Brief:
Once you reach the line containing "- [1. Frontend](#1-frontend)" in the entries below, write out that line and each one after it down to the line containing "- **Face Detection:**", exactly and with nothing added.

Input data:
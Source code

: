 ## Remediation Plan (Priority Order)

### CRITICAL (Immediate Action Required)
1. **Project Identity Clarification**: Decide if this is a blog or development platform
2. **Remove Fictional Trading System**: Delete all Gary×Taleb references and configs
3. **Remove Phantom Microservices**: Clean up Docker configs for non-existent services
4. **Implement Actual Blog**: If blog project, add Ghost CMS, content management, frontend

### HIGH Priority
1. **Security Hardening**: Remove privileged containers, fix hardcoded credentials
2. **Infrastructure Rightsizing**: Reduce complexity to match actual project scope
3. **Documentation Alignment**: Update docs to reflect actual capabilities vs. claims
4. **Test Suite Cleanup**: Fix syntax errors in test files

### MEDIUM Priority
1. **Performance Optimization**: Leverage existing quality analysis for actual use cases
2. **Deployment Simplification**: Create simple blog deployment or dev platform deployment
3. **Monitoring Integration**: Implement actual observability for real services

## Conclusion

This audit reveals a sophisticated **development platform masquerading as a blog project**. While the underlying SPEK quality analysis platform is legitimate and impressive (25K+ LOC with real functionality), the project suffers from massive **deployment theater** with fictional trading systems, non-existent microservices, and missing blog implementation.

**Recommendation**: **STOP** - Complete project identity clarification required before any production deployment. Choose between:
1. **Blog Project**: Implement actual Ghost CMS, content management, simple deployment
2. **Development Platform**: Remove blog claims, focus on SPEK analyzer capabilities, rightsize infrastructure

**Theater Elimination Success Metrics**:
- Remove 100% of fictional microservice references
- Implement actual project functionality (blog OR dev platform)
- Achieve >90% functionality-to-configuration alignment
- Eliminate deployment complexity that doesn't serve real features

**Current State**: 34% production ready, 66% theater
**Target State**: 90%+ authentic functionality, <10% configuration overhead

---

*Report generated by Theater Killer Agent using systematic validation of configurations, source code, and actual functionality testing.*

==

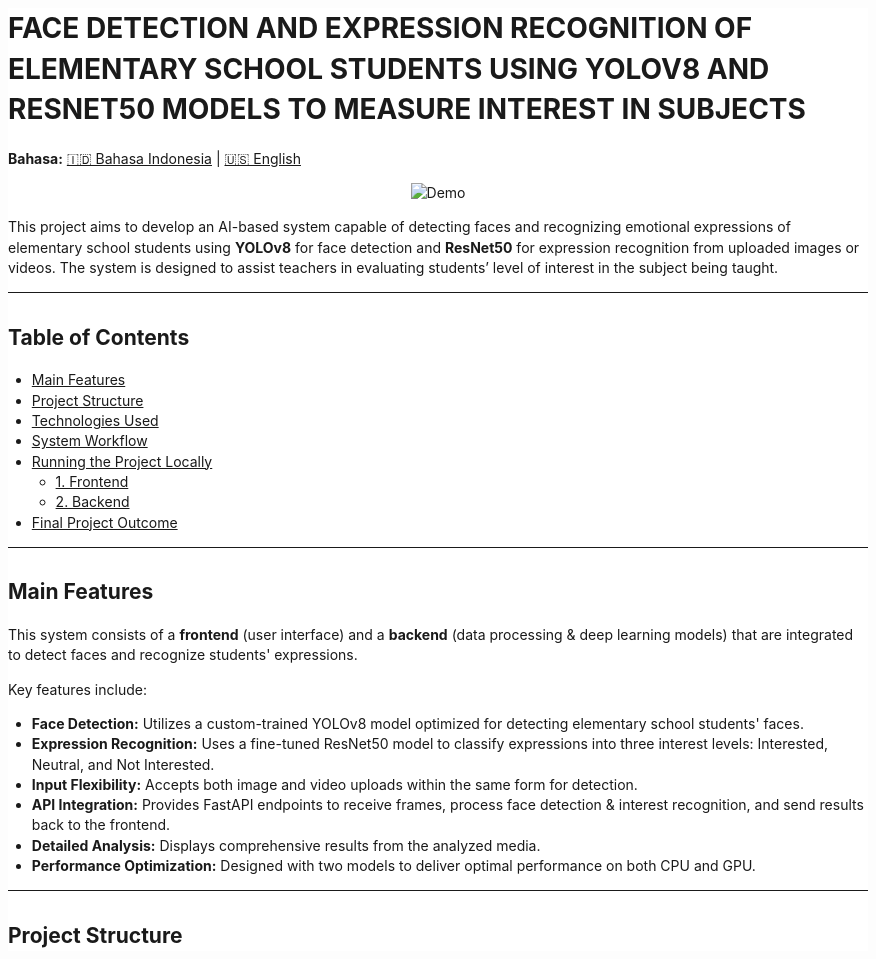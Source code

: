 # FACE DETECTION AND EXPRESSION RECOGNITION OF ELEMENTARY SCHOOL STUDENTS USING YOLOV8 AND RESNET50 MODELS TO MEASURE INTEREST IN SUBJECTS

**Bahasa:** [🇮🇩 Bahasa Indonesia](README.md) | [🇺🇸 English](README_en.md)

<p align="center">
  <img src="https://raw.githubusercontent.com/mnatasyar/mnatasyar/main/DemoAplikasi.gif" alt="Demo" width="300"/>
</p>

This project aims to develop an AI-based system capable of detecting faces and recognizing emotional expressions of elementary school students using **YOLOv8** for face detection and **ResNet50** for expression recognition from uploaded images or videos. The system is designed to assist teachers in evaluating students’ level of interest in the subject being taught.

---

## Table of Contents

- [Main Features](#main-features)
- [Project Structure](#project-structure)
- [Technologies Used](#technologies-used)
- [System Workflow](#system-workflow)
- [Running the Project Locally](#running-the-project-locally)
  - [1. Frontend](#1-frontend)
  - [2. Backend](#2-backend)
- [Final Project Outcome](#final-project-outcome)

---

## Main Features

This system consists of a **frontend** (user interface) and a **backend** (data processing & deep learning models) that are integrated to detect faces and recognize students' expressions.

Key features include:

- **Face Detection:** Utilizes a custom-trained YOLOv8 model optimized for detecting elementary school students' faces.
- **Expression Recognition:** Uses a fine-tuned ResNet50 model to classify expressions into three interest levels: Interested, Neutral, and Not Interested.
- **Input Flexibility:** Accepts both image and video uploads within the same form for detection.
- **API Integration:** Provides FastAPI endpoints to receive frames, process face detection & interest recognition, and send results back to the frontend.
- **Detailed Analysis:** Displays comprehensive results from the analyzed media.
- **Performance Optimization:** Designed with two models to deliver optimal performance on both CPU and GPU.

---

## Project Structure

---

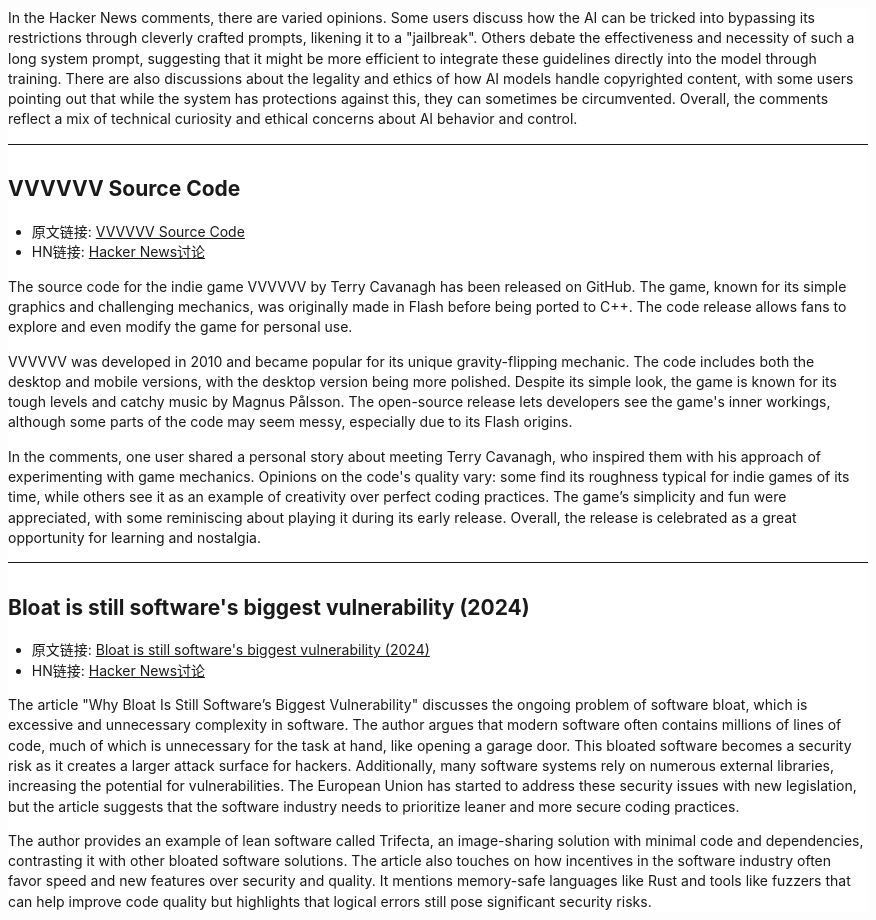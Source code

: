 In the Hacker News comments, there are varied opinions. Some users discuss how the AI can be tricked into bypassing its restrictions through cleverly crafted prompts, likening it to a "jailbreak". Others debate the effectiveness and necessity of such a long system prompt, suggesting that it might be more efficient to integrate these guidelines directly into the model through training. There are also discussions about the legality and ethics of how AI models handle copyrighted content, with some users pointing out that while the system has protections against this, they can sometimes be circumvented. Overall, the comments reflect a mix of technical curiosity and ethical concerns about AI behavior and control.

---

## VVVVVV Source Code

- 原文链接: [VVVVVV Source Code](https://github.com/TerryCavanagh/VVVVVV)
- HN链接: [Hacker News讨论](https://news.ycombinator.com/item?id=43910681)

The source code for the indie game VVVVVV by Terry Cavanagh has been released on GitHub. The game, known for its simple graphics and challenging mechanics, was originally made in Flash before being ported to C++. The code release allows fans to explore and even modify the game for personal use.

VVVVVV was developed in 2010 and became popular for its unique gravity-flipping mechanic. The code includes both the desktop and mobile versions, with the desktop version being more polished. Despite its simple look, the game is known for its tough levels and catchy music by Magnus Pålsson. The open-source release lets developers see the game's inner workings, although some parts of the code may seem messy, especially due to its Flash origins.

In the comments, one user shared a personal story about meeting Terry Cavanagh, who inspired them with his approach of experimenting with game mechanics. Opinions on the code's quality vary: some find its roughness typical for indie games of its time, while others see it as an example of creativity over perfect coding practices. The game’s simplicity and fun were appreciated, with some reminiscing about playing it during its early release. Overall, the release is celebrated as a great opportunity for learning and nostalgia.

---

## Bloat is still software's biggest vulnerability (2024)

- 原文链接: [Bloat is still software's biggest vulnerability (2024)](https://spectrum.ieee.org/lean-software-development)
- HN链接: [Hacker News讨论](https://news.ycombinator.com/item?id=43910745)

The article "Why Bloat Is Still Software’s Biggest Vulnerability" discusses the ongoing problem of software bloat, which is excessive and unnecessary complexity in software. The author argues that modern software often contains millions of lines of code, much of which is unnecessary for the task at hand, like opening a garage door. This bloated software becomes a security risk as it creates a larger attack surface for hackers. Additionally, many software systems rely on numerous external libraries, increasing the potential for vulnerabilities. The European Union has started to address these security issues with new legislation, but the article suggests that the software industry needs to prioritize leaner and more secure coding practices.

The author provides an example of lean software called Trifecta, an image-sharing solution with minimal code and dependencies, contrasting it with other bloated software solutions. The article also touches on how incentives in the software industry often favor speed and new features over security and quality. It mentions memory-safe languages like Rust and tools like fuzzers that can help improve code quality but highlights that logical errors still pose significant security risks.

Answer section:
  - [1. Frontend](#1-frontend)
  - [2. Backend](#2-backend)
- [Final Project Outcome](#final-project-outcome)

---

## Main Features

This system consists of a **frontend** (user interface) and a **backend** (data processing & deep learning models) that are integrated to detect faces and recognize students' expressions.

Key features include:

- **Face Detection:** Utilizes a custom-trained YOLOv8 model optimized for detecting elementary school students' faces.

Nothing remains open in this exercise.